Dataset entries
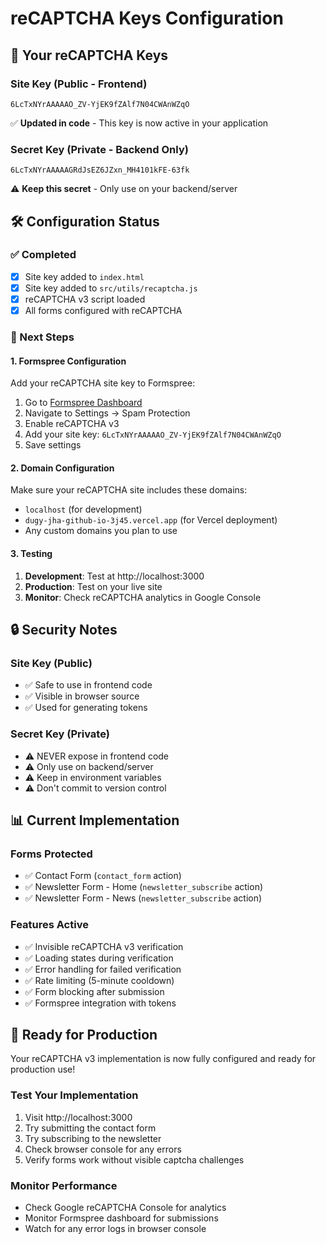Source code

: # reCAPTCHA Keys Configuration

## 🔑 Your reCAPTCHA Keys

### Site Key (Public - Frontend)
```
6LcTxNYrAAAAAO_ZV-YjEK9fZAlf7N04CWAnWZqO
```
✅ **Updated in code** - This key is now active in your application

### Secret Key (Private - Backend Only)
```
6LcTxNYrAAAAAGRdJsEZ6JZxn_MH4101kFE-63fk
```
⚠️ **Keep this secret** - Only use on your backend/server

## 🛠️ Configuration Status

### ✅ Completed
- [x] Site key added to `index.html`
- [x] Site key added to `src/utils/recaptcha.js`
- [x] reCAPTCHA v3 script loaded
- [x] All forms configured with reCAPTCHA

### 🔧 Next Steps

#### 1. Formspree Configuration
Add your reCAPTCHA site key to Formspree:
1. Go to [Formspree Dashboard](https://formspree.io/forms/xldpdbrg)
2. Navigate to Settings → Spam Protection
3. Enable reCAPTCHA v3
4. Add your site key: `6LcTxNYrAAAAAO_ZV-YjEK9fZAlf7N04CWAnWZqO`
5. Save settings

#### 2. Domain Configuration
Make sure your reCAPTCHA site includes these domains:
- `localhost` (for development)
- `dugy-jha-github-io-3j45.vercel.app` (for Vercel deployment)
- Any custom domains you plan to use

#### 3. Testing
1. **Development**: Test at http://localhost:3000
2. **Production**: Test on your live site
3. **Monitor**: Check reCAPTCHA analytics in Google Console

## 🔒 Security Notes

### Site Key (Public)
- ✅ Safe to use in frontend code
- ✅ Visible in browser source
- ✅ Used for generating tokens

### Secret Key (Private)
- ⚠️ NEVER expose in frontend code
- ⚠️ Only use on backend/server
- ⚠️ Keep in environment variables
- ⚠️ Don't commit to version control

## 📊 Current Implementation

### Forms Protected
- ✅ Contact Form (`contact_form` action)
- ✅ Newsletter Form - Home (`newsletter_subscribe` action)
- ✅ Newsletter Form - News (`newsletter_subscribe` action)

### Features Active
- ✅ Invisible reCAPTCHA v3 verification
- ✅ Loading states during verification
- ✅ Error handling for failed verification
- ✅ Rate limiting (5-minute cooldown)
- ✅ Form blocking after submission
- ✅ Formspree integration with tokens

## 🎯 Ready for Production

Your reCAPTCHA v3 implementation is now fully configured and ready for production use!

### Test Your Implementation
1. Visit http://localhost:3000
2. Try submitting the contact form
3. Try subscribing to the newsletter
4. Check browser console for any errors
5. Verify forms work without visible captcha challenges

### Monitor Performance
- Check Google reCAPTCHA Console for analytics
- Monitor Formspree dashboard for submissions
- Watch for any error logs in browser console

PROBLEM TO WORK ON: Of the entries above, repeat exactly the lines between the line with "- ✅ Formspree integration with tokens" and the line with "4. Check browser console for any errors", inclusive, and no others.

SOLUTION:
- ✅ Formspree integration with tokens

## 🎯 Ready for Production

Your reCAPTCHA v3 implementation is now fully configured and ready for production use!

### Test Your Implementation
1. Visit http://localhost:3000
2. Try submitting the contact form
3. Try subscribing to the newsletter
4. Check browser console for any errors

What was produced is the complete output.